Damien Hinds, Work and Pensions minister said that paid internships are not available to all applicants, particularly in popular industries like media and fashion. These types of professions have become even less representative than the most selective universities. To gain internships and experiences you need a good network of contacts and lots of financial support. In a report by the London School of Economics using Labour Force survey data, only 11% of journalists have working class origins. Shelbrooke, also spoke of the driving force behind wanting to get the bill passed, “ [I have] the desire to see equality of opportunity for all regardless of personal background”, he told JLDN.
Internships don’t seem to be accessible to everyone. A commission chaired by former Labour cabinet minister, Alan Milburn, recommended two years ago that a reform was needed. In the end of year report, the commission states that Britain is a “deeply elitist nation where the chance of getting a well paid job in a top profession is still strongly correlated with social background.”
The issue with unpaid internships is nowhere clearer than in London. Most internships in the major industries are in London, where the cost of living is the highest in the UK. On average renting a room in London can set you back around £743 a month as well as a monthly travel card costing more that £100 a month. To complete an unpaid internship in London, £1000 a month is needed just to fund it. This is impossible for those who have no financial support from their parents, so they are excluded, the commission stated that those from working class backgrounds, even high achievers are less likely to secure a job in their chosen field because they have “less access to networks and knowledge to navigate the system.” Over three years after graduating in 2010-11 those from the most disadvantaged backgrounds were 11% less likely to be in professional employment than those from the most advantaged background.
A large majority of internships are unpaid
Although there has been some controversy since the bill has been proposed in parliament, the biggest issue is how will small businesses be able to afford to pay their interns.
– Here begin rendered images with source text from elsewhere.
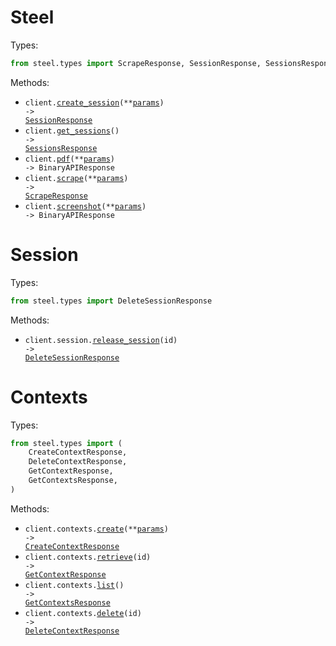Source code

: # Steel

Types:

```python
from steel.types import ScrapeResponse, SessionResponse, SessionsResponse
```

Methods:

- <code title="post /v1/sessions">client.<a href="./src/steel/_client.py">create_session</a>(\*\*<a href="src/steel/types/top_level_create_session_params.py">params</a>) -> <a href="./src/steel/types/session_response.py">SessionResponse</a></code>
- <code title="get /v1/sessions">client.<a href="./src/steel/_client.py">get_sessions</a>() -> <a href="./src/steel/types/sessions_response.py">SessionsResponse</a></code>
- <code title="post /v1/pdf">client.<a href="./src/steel/_client.py">pdf</a>(\*\*<a href="src/steel/types/top_level_pdf_params.py">params</a>) -> BinaryAPIResponse</code>
- <code title="post /v1/scrape">client.<a href="./src/steel/_client.py">scrape</a>(\*\*<a href="src/steel/types/top_level_scrape_params.py">params</a>) -> <a href="./src/steel/types/scrape_response.py">ScrapeResponse</a></code>
- <code title="post /v1/screenshot">client.<a href="./src/steel/_client.py">screenshot</a>(\*\*<a href="src/steel/types/top_level_screenshot_params.py">params</a>) -> BinaryAPIResponse</code>

# Session

Types:

```python
from steel.types import DeleteSessionResponse
```

Methods:

- <code title="delete /v1/sessions/{id}">client.session.<a href="./src/steel/resources/session.py">release_session</a>(id) -> <a href="./src/steel/types/delete_session_response.py">DeleteSessionResponse</a></code>

# Contexts

Types:

```python
from steel.types import (
    CreateContextResponse,
    DeleteContextResponse,
    GetContextResponse,
    GetContextsResponse,
)
```

Methods:

- <code title="post /v1/context">client.contexts.<a href="./src/steel/resources/contexts.py">create</a>(\*\*<a href="src/steel/types/context_create_params.py">params</a>) -> <a href="./src/steel/types/create_context_response.py">CreateContextResponse</a></code>
- <code title="get /v1/context/{id}">client.contexts.<a href="./src/steel/resources/contexts.py">retrieve</a>(id) -> <a href="./src/steel/types/get_context_response.py">GetContextResponse</a></code>
- <code title="get /v1/context">client.contexts.<a href="./src/steel/resources/contexts.py">list</a>() -> <a href="./src/steel/types/get_contexts_response.py">GetContextsResponse</a></code>
- <code title="delete /v1/context/{id}">client.contexts.<a href="./src/steel/resources/contexts.py">delete</a>(id) -> <a href="./src/steel/types/delete_context_response.py">DeleteContextResponse</a></code>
Shelbrooke acknowledged this issue. “Some make the argument that certain businesses wouldn’t be able to survive if they had to pay people a wage for their labour, these were arguments made against the introduction of the national minimum wage. For me, it’s clear. If somebody’s performing work for your business then they should be paid for their labour.”
Cecelia Rehn, editor of Test Magazine and general manager at 31 Media, who employs interns, spoke about the ban: “The government decision to impose a ban on unpaid internships, although well intentioned, probably is a bit misguided. I think that if you don’t have a leniency for organisations to offer different options there’s a real risk that unpaid internships might disappear.” She also recognises that internships play a crucial role for students and enterprises helping them ‘get their foot in the door’.
31 Media have recently started a internship programme this year and have seen ‘tremendous benefits’ offering flexible paid internships to students in full time education, but they are very clear what the interns role entails and expect full commitment from them.
A former Multimedia Journalism student, Aiana Jacob spoke on her experiences with internships – she has completed several during her studies, finding them great for contacts, however for her, now a recent graduate: “after 2 or 3 internships it becomes kind of boring and pointless.” As the next step, Aiana recommends staying in contact with your employer after the internship has ended. If you do this, they may consider you for future job opportunities.
Many would agree that internships are a great way to get into an industry you are interested in, but they need to be available to everyone regardless of social background. We will find out the Government’s position on the bill in the review of Employment Practices soon.